Problem requirements
Quote the records in full and leave their pictures out.

[Opening Data shown section]

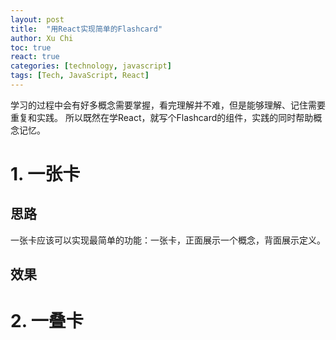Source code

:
 ```yaml
---
layout: post
title:  "用React实现简单的Flashcard"
author: Xu Chi
toc: true
react: true
categories: [technology, javascript]
tags: [Tech, JavaScript, React]
---
```


学习的过程中会有好多概念需要掌握，看完理解并不难，但是能够理解、记住需要重复和实践。
所以既然在学React，就写个Flashcard的组件，实践的同时帮助概念记忆。

# 1. 一张卡

## 思路

一张卡应该可以实现最简单的功能：一张卡，正面展示一个概念，背面展示定义。

## 效果

<div>
  <div id="flashcard-container"></div>
  <link rel="stylesheet" href="flashcard.css" type="text/css" />
  <script src="flashcard.js"></script>
</div>

# 2. 一叠卡


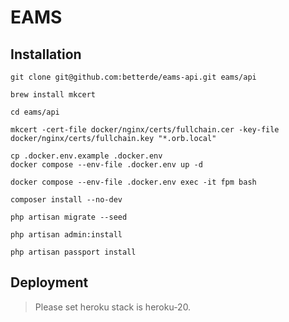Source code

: # EAMS

## Installation

```
git clone git@github.com:betterde/eams-api.git eams/api

brew install mkcert

cd eams/api

mkcert -cert-file docker/nginx/certs/fullchain.cer -key-file docker/nginx/certs/fullchain.key "*.orb.local"

cp .docker.env.example .docker.env
docker compose --env-file .docker.env up -d

docker compose --env-file .docker.env exec -it fpm bash

composer install --no-dev

php artisan migrate --seed

php artisan admin:install

php artisan passport install
```

## Deployment

> Please set heroku stack is heroku-20.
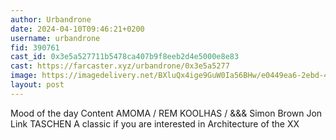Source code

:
 ```yaml
---
author: Urbandrone
date: 2024-04-10T09:46:21+0200
username: urbandrone
fid: 390761
cast_id: 0x3e5a527711b5478ca407b9f8eeb2d4e5000e8e83
cast: https://farcaster.xyz/urbandrone/0x3e5a5277
image: https://imagedelivery.net/BXluQx4ige9GuW0Ia56BHw/e0449ea6-2ebd-4a6e-caa1-7eaf635e7800/original
layout: post
---
```


Mood of the day
Content
AMOMA / REM KOOLHAS / &&& Simon Brown Jon Link
TASCHEN
A classic if you are interested in Architecture of the XX

<img src='https://imagedelivery.net/BXluQx4ige9GuW0Ia56BHw/e0449ea6-2ebd-4a6e-caa1-7eaf635e7800/original' alt='' referrerpolicy='no-referrer'/>
<img src='https://imagedelivery.net/BXluQx4ige9GuW0Ia56BHw/1ac48944-4627-4ceb-d044-9e831ebdd000/original' alt='' referrerpolicy='no-referrer'/>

[Closing Data shown section]

Response for this exercise
Source code

:
 ```yaml
---
layout: post
title:  "用React实现简单的Flashcard"
author: Xu Chi
toc: true
react: true
categories: [technology, javascript]
tags: [Tech, JavaScript, React]
---
```


学习的过程中会有好多概念需要掌握，看完理解并不难，但是能够理解、记住需要重复和实践。
所以既然在学React，就写个Flashcard的组件，实践的同时帮助概念记忆。

# 1. 一张卡

## 思路

一张卡应该可以实现最简单的功能：一张卡，正面展示一个概念，背面展示定义。

## 效果

<div>
  <div id="flashcard-container"></div>
  <link rel="stylesheet" href="flashcard.css" type="text/css" />
  <script src="flashcard.js"></script>
</div>

# 2. 一叠卡


Source code

: # EAMS

## Installation

```
git clone git@github.com:betterde/eams-api.git eams/api

brew install mkcert

cd eams/api

mkcert -cert-file docker/nginx/certs/fullchain.cer -key-file docker/nginx/certs/fullchain.key "*.orb.local"

cp .docker.env.example .docker.env
docker compose --env-file .docker.env up -d

docker compose --env-file .docker.env exec -it fpm bash

composer install --no-dev

php artisan migrate --seed

php artisan admin:install

php artisan passport install
```

## Deployment

> Please set heroku stack is heroku-20.
Source code

:
 ```yaml
---
author: Urbandrone
date: 2024-04-10T09:46:21+0200
username: urbandrone
fid: 390761
cast_id: 0x3e5a527711b5478ca407b9f8eeb2d4e5000e8e83
cast: https://farcaster.xyz/urbandrone/0x3e5a5277
image: https://imagedelivery.net/BXluQx4ige9GuW0Ia56BHw/e0449ea6-2ebd-4a6e-caa1-7eaf635e7800/original
layout: post
---
```


Mood of the day
Content
AMOMA / REM KOOLHAS / &&& Simon Brown Jon Link
TASCHEN
A classic if you are interested in Architecture of the XX

<img src='https://imagedelivery.net/BXluQx4ige9GuW0Ia56BHw/e0449ea6-2ebd-4a6e-caa1-7eaf635e7800/original' alt='' referrerpolicy='no-referrer'/>
<img src='https://imagedelivery.net/BXluQx4ige9GuW0Ia56BHw/1ac48944-4627-4ceb-d044-9e831ebdd000/original' alt='' referrerpolicy='no-referrer'/>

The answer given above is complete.